Finite Capacity. Attention is a limited resource distributed across competing phenomena: allocating attention to one phenomenon means less capacity available for others (Kahneman, 1973; James, 1890).
Selectivity. Finite capacity induces selectivity. This selectivity is phenomenologically evident in the partiality of experience: an organism does not grasp the entire cosmos when it looks up into the stars. Certain phenomena come into sharp relief while others recede into diffuse awareness. We are thrown (Heidegger, 1962) into one attentional state rather than occupying all states simultaneously.
Variability. Attention is variable. This variability stems from the organism's state changes, environmental factors, memory activation, and stochastic processes. Micro-deviations in attention cascade through butterfly effects (sensitivity to initial conditions characteristic of chaotic dynamical systems Lorenz, 1963), such that a minor drift opens entirely new regions of attentional space. Even nominally identical organisms yield divergent trajectories, as small perturbations amplify through recursive cascade.
On Attentional Space
The attentional space is the space of all possible configurations of attention. Attentional dimensions are degrees of freedom in attentional configuration. Radical multiplicity observed across repeated encounters provides empirical evidence for high-dimensional attentional space. Phenomenological analysis reveals that distinct musical experiences vary along multiple dimensions independently, each constituting a degree of freedom. One encounter may attend to shimmering upper frequencies with expansive spatial diffusion, while another focuses on dense low-frequency drones with forward-driving momentum. These variations occur along distinct phenomenal axes: spectral, affective, memorial, spatial, temporal, among others, spanning all aspects of experience, not only acoustic features. While certain qualities may correlate in practice (harmonic tension often co-occurs with affective tension), each dimension admits separate variation: variation along one axis does not necessitate variation along others. Whether these dimensions exhibit statistical independence, partial correlation, or more complex interdependencies remains a question for future work in mathematical modeling. If two encounters yield different experiences, they must occupy different positions in attentional space, demanding degrees of freedom sufficient to accommodate variation along all observed phenomenal axes.

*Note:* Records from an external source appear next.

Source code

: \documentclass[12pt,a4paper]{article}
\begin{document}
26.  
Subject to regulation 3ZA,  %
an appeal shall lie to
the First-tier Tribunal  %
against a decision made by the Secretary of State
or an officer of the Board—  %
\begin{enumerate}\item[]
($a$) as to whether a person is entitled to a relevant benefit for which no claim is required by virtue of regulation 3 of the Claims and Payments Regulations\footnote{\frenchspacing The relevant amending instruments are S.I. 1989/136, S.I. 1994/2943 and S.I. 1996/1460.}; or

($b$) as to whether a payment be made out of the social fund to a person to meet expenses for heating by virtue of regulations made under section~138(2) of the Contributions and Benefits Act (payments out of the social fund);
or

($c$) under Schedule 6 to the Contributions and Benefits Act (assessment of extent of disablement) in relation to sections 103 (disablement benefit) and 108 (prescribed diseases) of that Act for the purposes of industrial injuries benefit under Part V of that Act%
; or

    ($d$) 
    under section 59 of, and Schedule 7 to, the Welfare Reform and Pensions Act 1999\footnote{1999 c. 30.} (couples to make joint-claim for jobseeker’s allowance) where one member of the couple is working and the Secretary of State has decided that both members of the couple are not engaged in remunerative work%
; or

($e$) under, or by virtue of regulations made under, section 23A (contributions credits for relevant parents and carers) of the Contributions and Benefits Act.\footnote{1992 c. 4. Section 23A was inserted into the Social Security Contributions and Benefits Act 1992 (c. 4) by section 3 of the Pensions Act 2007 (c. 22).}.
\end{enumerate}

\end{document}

Attentional states. At each moment of listening, attentional allocation determines a distinct position in attentional space. Attentional space is a state space: its points represent instantaneous configurations of attention. Analysis requires windowing time into discrete observation moments: a moment is the minimal analytic partition at which attention is sampled. Empirical work on temporal perception supports discrete sampling models of attention (VanRullen & Koch, 2003; Pöppel, 1997). Musical experience unfolds as attention traversing attentional space state-by-state, each successive moment sampling a new state. Each location in attentional space defines a distinct configuration with different coordinates, regional weightings, and co-present phenomenal qualities.

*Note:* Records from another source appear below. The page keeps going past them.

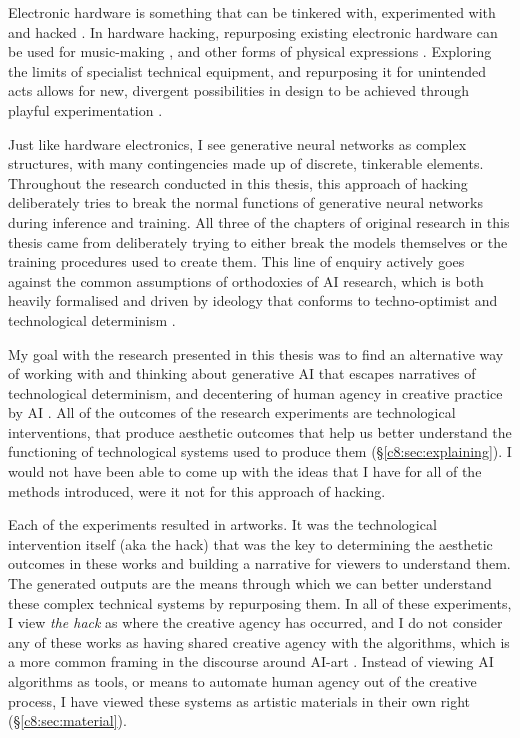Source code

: Electronic hardware is something that can be tinkered with, experimented with and hacked \citep{collins2004hardware, grand2004hardware}. 
In hardware hacking, repurposing existing electronic hardware can be used for music-making \citep{collins2009handmade}, and other forms of physical expressions \citep{hartmann2008hacking}.
Exploring the limits of specialist technical equipment, and repurposing it for unintended acts allows for new, divergent possibilities in design to be achieved through playful experimentation \citep{goddard2015playful}.

Just like hardware electronics, I see generative neural networks as complex structures, with many contingencies made up of discrete, tinkerable elements.
Throughout the research conducted in this thesis, this approach of hacking deliberately tries to break the normal functions of generative neural networks during inference and training. 
All three of the chapters of original research in this thesis came from deliberately trying to either break the models themselves or the training procedures used to create them.
This line of enquiry actively goes against the common assumptions of orthodoxies of AI research, which is both heavily formalised and driven by ideology \citep{sias2021ideology} that conforms to techno-optimist \citep{andreesen2023techno} and technological determinism \citep{drew2016technological}. 

My goal with the research presented in this thesis was to find an alternative way of working with and thinking about generative AI that escapes narratives of technological determinism, and decentering of human agency in creative practice by AI \citep{zeilinger2021tactical}.
All of the outcomes of the research experiments are technological interventions, that produce aesthetic outcomes that help us better understand the functioning of technological systems used to produce them (\S \ref{c8:sec:explaining}). 
I would not have been able to come up with the ideas that I have for all of the methods introduced, were it not for this approach of hacking.

Each of the experiments resulted in artworks.
It was the technological intervention itself (aka the hack) that was the key to determining the aesthetic outcomes in these works and building a narrative for viewers to understand them.
The generated outputs are the means through which we can better understand these complex technical systems by repurposing them.
In all of these experiments, I view \textit{the hack} as where the creative agency has occurred, and I do not consider any of these works as having shared creative agency with the algorithms, which is a more common framing in the discourse around AI-art \citep{moruzzi2022creative}.
Instead of viewing AI algorithms as tools, or means to automate human agency out of the creative process, I have viewed these systems as artistic materials in their own right (\S \ref{c8:sec:material}).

Granularity. Attentional states possess internal dimensionality: each state is simultaneously a location in high-dimensional space and a configuration across multiple coordinates, making each moment a rich, multi-faceted phenomenon. Attentional states may be analytically decomposed into constituent coordinates (frequency intensities, spatial positions, affective tensions, memorial qualities). These coordinates organize into emergent regions: density gradients where certain phenomenal qualities become prominent while others recede. This high-dimensional structure enables granular precision that exceeds conventional music-theoretic categories. Where traditional analysis identifies motifs, harmonies, and rhythms as discrete features, attentional space allows further disaggregation, which differentiates the particular quality of attending to upper registers at this moment, this memorial context, against this affective background. This granularity makes intelligible how two organisms can both focus on the same motif yet occupy genuinely different attentional states.
On Constraint-Surfaces
A constraint-surface is a topological structure over a state space. In attentional space, constraint surfaces form a probability distribution that biases attentional trajectories, functioning as an attractor field rather than a deterministic mapping.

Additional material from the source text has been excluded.